*YOUR GOAL*. With both ends included, repeat exactly the lines of the entries below from the one containing "Select your model" down to the one containing "Once you load", and no others.

*LISTED RECORDS*.
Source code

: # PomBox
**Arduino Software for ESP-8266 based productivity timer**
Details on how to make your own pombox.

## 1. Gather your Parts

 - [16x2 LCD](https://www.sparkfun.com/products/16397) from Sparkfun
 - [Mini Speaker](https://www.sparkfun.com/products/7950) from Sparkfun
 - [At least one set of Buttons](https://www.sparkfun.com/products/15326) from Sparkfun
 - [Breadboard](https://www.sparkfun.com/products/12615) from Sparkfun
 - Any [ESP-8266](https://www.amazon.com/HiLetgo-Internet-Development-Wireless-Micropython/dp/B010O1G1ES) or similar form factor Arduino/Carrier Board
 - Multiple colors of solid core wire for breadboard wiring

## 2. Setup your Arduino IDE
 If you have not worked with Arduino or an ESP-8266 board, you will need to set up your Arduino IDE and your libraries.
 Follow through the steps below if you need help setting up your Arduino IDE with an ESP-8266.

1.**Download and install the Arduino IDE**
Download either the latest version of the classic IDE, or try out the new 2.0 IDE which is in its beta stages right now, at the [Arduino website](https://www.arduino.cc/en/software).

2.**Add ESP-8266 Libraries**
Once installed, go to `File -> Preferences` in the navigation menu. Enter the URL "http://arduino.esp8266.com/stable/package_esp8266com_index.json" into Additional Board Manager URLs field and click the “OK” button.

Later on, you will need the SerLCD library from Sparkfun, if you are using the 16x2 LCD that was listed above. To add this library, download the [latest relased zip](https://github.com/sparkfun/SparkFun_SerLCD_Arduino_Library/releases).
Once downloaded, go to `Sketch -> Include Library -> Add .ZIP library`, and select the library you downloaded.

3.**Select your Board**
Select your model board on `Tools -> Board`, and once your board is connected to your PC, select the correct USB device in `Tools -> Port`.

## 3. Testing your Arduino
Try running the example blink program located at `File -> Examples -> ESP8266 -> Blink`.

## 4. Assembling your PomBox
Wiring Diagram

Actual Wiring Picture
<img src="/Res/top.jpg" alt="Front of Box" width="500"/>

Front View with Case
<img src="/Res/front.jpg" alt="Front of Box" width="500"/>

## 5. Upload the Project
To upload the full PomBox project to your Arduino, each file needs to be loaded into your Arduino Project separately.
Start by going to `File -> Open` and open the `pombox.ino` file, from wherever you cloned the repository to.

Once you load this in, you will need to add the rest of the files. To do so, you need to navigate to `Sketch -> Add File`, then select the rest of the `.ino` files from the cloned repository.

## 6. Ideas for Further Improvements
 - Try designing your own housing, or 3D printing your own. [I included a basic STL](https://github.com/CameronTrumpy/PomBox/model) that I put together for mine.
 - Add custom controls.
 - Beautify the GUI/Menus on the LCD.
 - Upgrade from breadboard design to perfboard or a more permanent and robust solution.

*SOLUTION FOR THIS TASK*.
Select your model board on `Tools -> Board`, and once your board is connected to your PC, select the correct USB device in `Tools -> Port`.

## 3. Testing your Arduino
Try running the example blink program located at `File -> Examples -> ESP8266 -> Blink`.

## 4. Assembling your PomBox
Wiring Diagram

Actual Wiring Picture
<img src="/Res/top.jpg" alt="Front of Box" width="500"/>

Front View with Case
<img src="/Res/front.jpg" alt="Front of Box" width="500"/>

## 5. Upload the Project
To upload the full PomBox project to your Arduino, each file needs to be loaded into your Arduino Project separately.
Start by going to `File -> Open` and open the `pombox.ino` file, from wherever you cloned the repository to.

Once you load this in, you will need to add the rest of the files. To do so, you need to navigate to `Sketch -> Add File`, then select the rest of the `.ino` files from the cloned repository.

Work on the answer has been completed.